L’OGBL s’oppose ainsi à un plafonnement de l’indexation des salaires, comme l’a proposé le Premier ministre lors de son discours sur l’état de la nation. Il veut même un retour à l’indexation telle qu’elle a été pratiquée avant sa modulation. Il est sceptique aussi à l’égard d’une hausse de la TVA, qui touche selon lui en premier lieu les petits salariés, et les touchera encore plus si elle devait être neutralisée dans le calcul de l’index des prix.
L’OGBL voudrait aussi savoir pourquoi le gouvernement ne veut pas relever le taux marginal de l’impôt sur le revenu et changer le barème. Pour Jean-Claude Reding, "toutes les pistes doivent être analysées : hausse du taux marginal, imposition des revenus sur le capital, impôt sur les gains de société, la fortune, lutte contre la fraude fiscale". Et pour renflouer les systèmes sociaux, il propose la suppression du plafond cotisable, ce qui épargnerait à la majorité une hausse des cotisations et permettrait aux individus d’avoir de meilleures prestations. Jean-Claude Reding s’est aussi attaqué à l’inégalité de traitement des frontaliers à l’égard de certaines prestations sociales, comme les chèques-service ou bien le système des bourses universitaires, où l’affaire est en train d’être jugée à la CJUE.
La question des salaires a été un autre chapitre important de son discours. Elle a tourné autour de l’indexation des salaires, auquel l’OGBL ne veut pas que l’on touche et qu’il veut voir intégralement restauré, du salaire minimum, que l’OGBL veut voir ajusté tous les deux ans, des salaires en début de carrière et leur développement, une discussion qui touche d’abord les jeunes et tend à faire évoluer à la baisse l’échelle des salaires, et de la reconnaissance des formations, de l’expérience et de l’ancienneté, que l’on veut remplacer par des exigences de performance uniquement, alors que l’on demande à tour de bras aux salariés de se former tout au long de leur vie, une manière, selon Jean-Claude Reding, de faire baisser les salaires et d’opposer les salariés les uns aux autres afin de mater leur solidarité.
Le Luxembourg comme site industriel et site financier ne dépend pas selon l’OGBL du développement des salaires.

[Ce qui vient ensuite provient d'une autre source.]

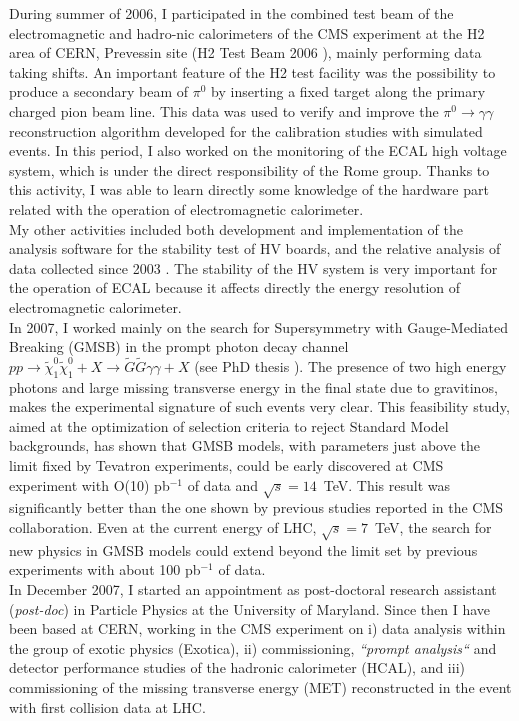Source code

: \documentclass[10pt, a4paper]{article}
\begin{document}
During summer of 2006, I participated in the combined test beam of the electromagnetic and 
hadro-nic calorimeters of the CMS experiment at the H2 area of CERN, Prevessin site 
(H2 Test Beam 2006 \cite{Abdullin:2009zz}), mainly performing data taking shifts.
An important feature of the H2 test facility was the possibility to produce a secondary beam
of $\pi^0$ by inserting a fixed target along the primary charged pion beam line. 
This data \cite{Adzic:2008zza} was used to verify and improve the $\pi^0 \rightarrow \gamma\gamma$ 
reconstruction algorithm developed for the calibration studies with simulated events.
In this period, I also worked on the monitoring of the ECAL high voltage system, which is 
under the direct responsibility of the Rome group. Thanks to this activity, I was able to learn directly 
some knowledge of the hardware part related with the operation of electromagnetic calorimeter. \\

My other activities included both development and implementation of the analysis software for the 
stability test of HV boards, and the relative analysis of data collected since 2003 \cite{Bartoloni:2007hx}. 
The stability of the HV system is very important for the operation of ECAL because it affects directly 
the energy resolution of electromagnetic calorimeter. \\

In 2007, I worked mainly on the search for Supersymmetry 
with Gauge-Mediated Breaking (GMSB) in the prompt photon decay channel 
$pp \rightarrow \tilde{\chi}_1^0 \tilde{\chi}_1^0 + X \rightarrow \tilde{G} \tilde{G} \gamma \gamma + X$ 
(see PhD thesis \cite{Santanastasio:DOTTORATO}). 
The presence of two high energy photons and large missing transverse energy
in the final state due to gravitinos, makes the experimental signature of such events very clear.
This feasibility study, aimed at the optimization of selection criteria to reject Standard Model backgrounds, 
has shown that GMSB models, with parameters just above the limit fixed by Tevatron experiments, 
could be early discovered at CMS experiment with O(10) pb$^{-1}$ of data and $\sqrt{s}=14$~TeV. 
This result was significantly better than the one shown by previous studies reported in the CMS collaboration.
Even at the current energy of LHC, $\sqrt{s}=7$~TeV, the search for new physics in GMSB models 
could extend beyond the limit set by previous experiments with about 100 pb$^{-1}$ of data. \\

In December 2007, I started an appointment as post-doctoral research 
assistant ({\it post-doc}) in Particle Physics at the University of Maryland. 
Since then I have been based at CERN, working in the CMS experiment on 
i) data analysis within the group of exotic physics (Exotica), 
ii) commissioning, {\it``prompt analysis``} and detector performance studies 
of the hadronic calorimeter (HCAL), and 
iii) commissioning of the missing transverse energy (MET) reconstructed in the event 
with first collision data at LHC. \\
\end{document}
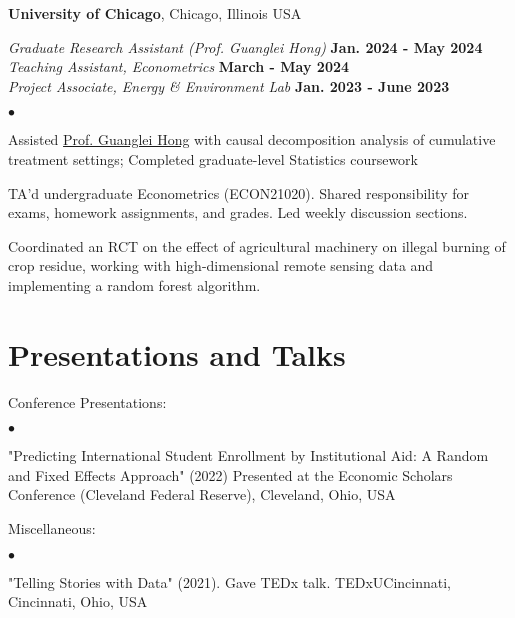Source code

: \documentclass[margin,line]{res}
\newenvironment{list2}{
  \begin{list}{$\bullet$}{%
      \setlength{\itemsep}{0in}
      \setlength{\parsep}{0in} \setlength{\parskip}{0in}
      \setlength{\topsep}{0in} \setlength{\partopsep}{0in} 
      \setlength{\leftmargin}{0.2in}}}{\end{list}}
\begin{document}
\begin{resume}
{\bf University of Chicago}, Chicago, Illinois USA

\vspace{-.3cm}
{\em Graduate Research Assistant (Prof. Guanglei Hong)} \hfill {\bf Jan. 2024 - May 2024}\\
{\em Teaching Assistant, Econometrics} \hfill {\bf March - May 2024}\\
{\em Project Associate, Energy \& Environment Lab} \hfill {\bf Jan. 2023 - June 2023}\\

\begin{list2}
\item Assisted \href{https://voices.uchicago.edu/ghong/}{Prof. Guanglei Hong} with causal decomposition analysis of cumulative treatment settings; Completed graduate-level Statistics coursework
\item TA'd undergraduate Econometrics (ECON21020). Shared responsibility for exams, homework assignments, and grades. Led weekly discussion sections.  
\item Coordinated an RCT on the effect of agricultural machinery on illegal burning of crop residue, working with high-dimensional remote sensing data and implementing a random forest algorithm.  
\end{list2}



\section{\sc Presentations and Talks}
Conference Presentations:
\begin{list2}
\item "Predicting International Student Enrollment by Institutional Aid: A Random and Fixed Effects Approach" (2022) Presented at the Economic Scholars Conference (Cleveland Federal Reserve), Cleveland, Ohio, USA
\end{list2}

Miscellaneous:
\begin{list2}
\item "Telling Stories with Data" (2021). Gave TEDx talk. TEDxUCincinnati, Cincinnati, Ohio, USA 
\end{list2}


\end{resume}
\end{document}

L’industrie doit être encadrée et le cas échéant "protégée" par une politique européenne. L’Etat ne doit pas se retirer comme actionnaire de la BGL tout comme il devrait rester actionnaire d’Enovos, ainsi que de Luxair et Cargolux.
Dans une interview donnée à Claude Molinaro dans l’édition du Tageblatt du 29 avril, Jean-Claude Reding a par ailleurs expliqué que son syndicat briguait un bon résultat aux élections sociales de novembre 2013, "pour être en mesure d’influer sur les élections européennes et législatives". Il voit l’OGBL comme "une opposition structurée qui empêchera une politique qui n’est que la copie de la politique européenne". Et d’ajouter : "La politique actuelle n’est pas bonne, mais sans la résistance de l’OGBL, nous aurions le modèle allemand, avec toutes ses conséquences." Ces conséquences, ce sont pour lui d’abord les grèves "comme prix à payer pour la rupture du consensus social". Une mise en garde, comme son discours au Tramsschapp.